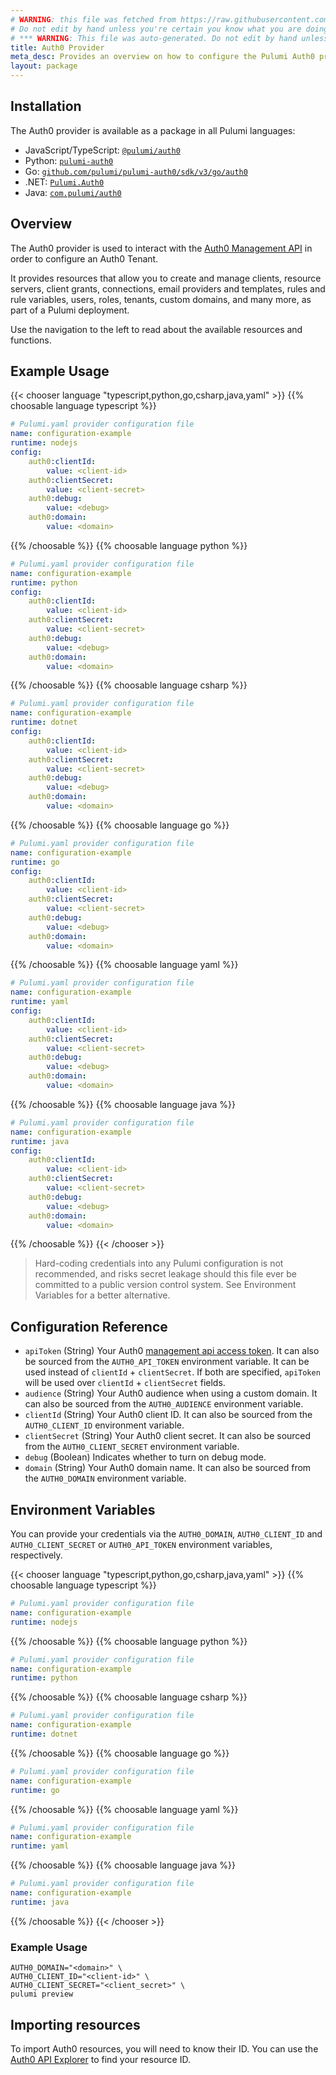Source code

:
 ```yaml
---
# WARNING: this file was fetched from https://raw.githubusercontent.com/pulumi/pulumi-auth0/v3.23.0/docs/_index.md
# Do not edit by hand unless you're certain you know what you are doing!
# *** WARNING: This file was auto-generated. Do not edit by hand unless you're certain you know what you are doing! ***
title: Auth0 Provider
meta_desc: Provides an overview on how to configure the Pulumi Auth0 provider.
layout: package
---
```

## Installation

The Auth0 provider is available as a package in all Pulumi languages:

* JavaScript/TypeScript: [`@pulumi/auth0`](https://www.npmjs.com/package/@pulumi/auth0)
* Python: [`pulumi-auth0`](https://pypi.org/project/pulumi-auth0/)
* Go: [`github.com/pulumi/pulumi-auth0/sdk/v3/go/auth0`](https://github.com/pulumi/pulumi-auth0)
* .NET: [`Pulumi.Auth0`](https://www.nuget.org/packages/Pulumi.Auth0)
* Java: [`com.pulumi/auth0`](https://central.sonatype.com/artifact/com.pulumi/auth0)
## Overview

The Auth0 provider is used to interact with the [Auth0 Management API](https://auth0.com/docs/api/management/v2) in
order to configure an Auth0 Tenant.

It provides resources that allow you to create and manage clients, resource servers, client grants, connections, email
providers and templates, rules and rule variables, users, roles, tenants, custom domains, and many more, as part of a
Pulumi deployment.

Use the navigation to the left to read about the available resources and functions.
## Example Usage

{{< chooser language "typescript,python,go,csharp,java,yaml" >}}
{{% choosable language typescript %}}
```yaml
# Pulumi.yaml provider configuration file
name: configuration-example
runtime: nodejs
config:
    auth0:clientId:
        value: <client-id>
    auth0:clientSecret:
        value: <client-secret>
    auth0:debug:
        value: <debug>
    auth0:domain:
        value: <domain>

```

{{% /choosable %}}
{{% choosable language python %}}
```yaml
# Pulumi.yaml provider configuration file
name: configuration-example
runtime: python
config:
    auth0:clientId:
        value: <client-id>
    auth0:clientSecret:
        value: <client-secret>
    auth0:debug:
        value: <debug>
    auth0:domain:
        value: <domain>

```

{{% /choosable %}}
{{% choosable language csharp %}}
```yaml
# Pulumi.yaml provider configuration file
name: configuration-example
runtime: dotnet
config:
    auth0:clientId:
        value: <client-id>
    auth0:clientSecret:
        value: <client-secret>
    auth0:debug:
        value: <debug>
    auth0:domain:
        value: <domain>

```

{{% /choosable %}}
{{% choosable language go %}}
```yaml
# Pulumi.yaml provider configuration file
name: configuration-example
runtime: go
config:
    auth0:clientId:
        value: <client-id>
    auth0:clientSecret:
        value: <client-secret>
    auth0:debug:
        value: <debug>
    auth0:domain:
        value: <domain>

```

{{% /choosable %}}
{{% choosable language yaml %}}
```yaml
# Pulumi.yaml provider configuration file
name: configuration-example
runtime: yaml
config:
    auth0:clientId:
        value: <client-id>
    auth0:clientSecret:
        value: <client-secret>
    auth0:debug:
        value: <debug>
    auth0:domain:
        value: <domain>

```

{{% /choosable %}}
{{% choosable language java %}}
```yaml
# Pulumi.yaml provider configuration file
name: configuration-example
runtime: java
config:
    auth0:clientId:
        value: <client-id>
    auth0:clientSecret:
        value: <client-secret>
    auth0:debug:
        value: <debug>
    auth0:domain:
        value: <domain>

```

{{% /choosable %}}
{{< /chooser >}}

> Hard-coding credentials into any Pulumi configuration is not recommended, and risks secret leakage should this
file ever be committed to a public version control system. See Environment Variables for a
better alternative.
## Configuration Reference

- `apiToken` (String) Your Auth0 [management api access token](https://auth0.com/docs/security/tokens/access-tokens/management-api-access-tokens). It can also be sourced from the `AUTH0_API_TOKEN` environment variable. It can be used instead of `clientId` + `clientSecret`. If both are specified, `apiToken` will be used over `clientId` + `clientSecret` fields.
- `audience` (String) Your Auth0 audience when using a custom domain. It can also be sourced from the `AUTH0_AUDIENCE` environment variable.
- `clientId` (String) Your Auth0 client ID. It can also be sourced from the `AUTH0_CLIENT_ID` environment variable.
- `clientSecret` (String) Your Auth0 client secret. It can also be sourced from the `AUTH0_CLIENT_SECRET` environment variable.
- `debug` (Boolean) Indicates whether to turn on debug mode.
- `domain` (String) Your Auth0 domain name. It can also be sourced from the `AUTH0_DOMAIN` environment variable.
## Environment Variables

You can provide your credentials via the `AUTH0_DOMAIN`, `AUTH0_CLIENT_ID` and `AUTH0_CLIENT_SECRET`
or `AUTH0_API_TOKEN` environment variables, respectively.

{{< chooser language "typescript,python,go,csharp,java,yaml" >}}
{{% choosable language typescript %}}
```yaml
# Pulumi.yaml provider configuration file
name: configuration-example
runtime: nodejs

```

{{% /choosable %}}
{{% choosable language python %}}
```yaml
# Pulumi.yaml provider configuration file
name: configuration-example
runtime: python

```

{{% /choosable %}}
{{% choosable language csharp %}}
```yaml
# Pulumi.yaml provider configuration file
name: configuration-example
runtime: dotnet

```

{{% /choosable %}}
{{% choosable language go %}}
```yaml
# Pulumi.yaml provider configuration file
name: configuration-example
runtime: go

```

{{% /choosable %}}
{{% choosable language yaml %}}
```yaml
# Pulumi.yaml provider configuration file
name: configuration-example
runtime: yaml

```

{{% /choosable %}}
{{% choosable language java %}}
```yaml
# Pulumi.yaml provider configuration file
name: configuration-example
runtime: java

```

{{% /choosable %}}
{{< /chooser >}}
### Example Usage

```shell
AUTH0_DOMAIN="<domain>" \
AUTH0_CLIENT_ID="<client-id>" \
AUTH0_CLIENT_SECRET="<client_secret>" \
pulumi preview
```
## Importing resources

To import Auth0 resources, you will need to know their ID. You can use
the [Auth0 API Explorer](https://auth0.com/docs/api/management/v2) to find your resource ID.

▶ _Work request_
Look over the records above and say how many lines hold the word "credentials", giving the number alone.

▶ _Task result_
2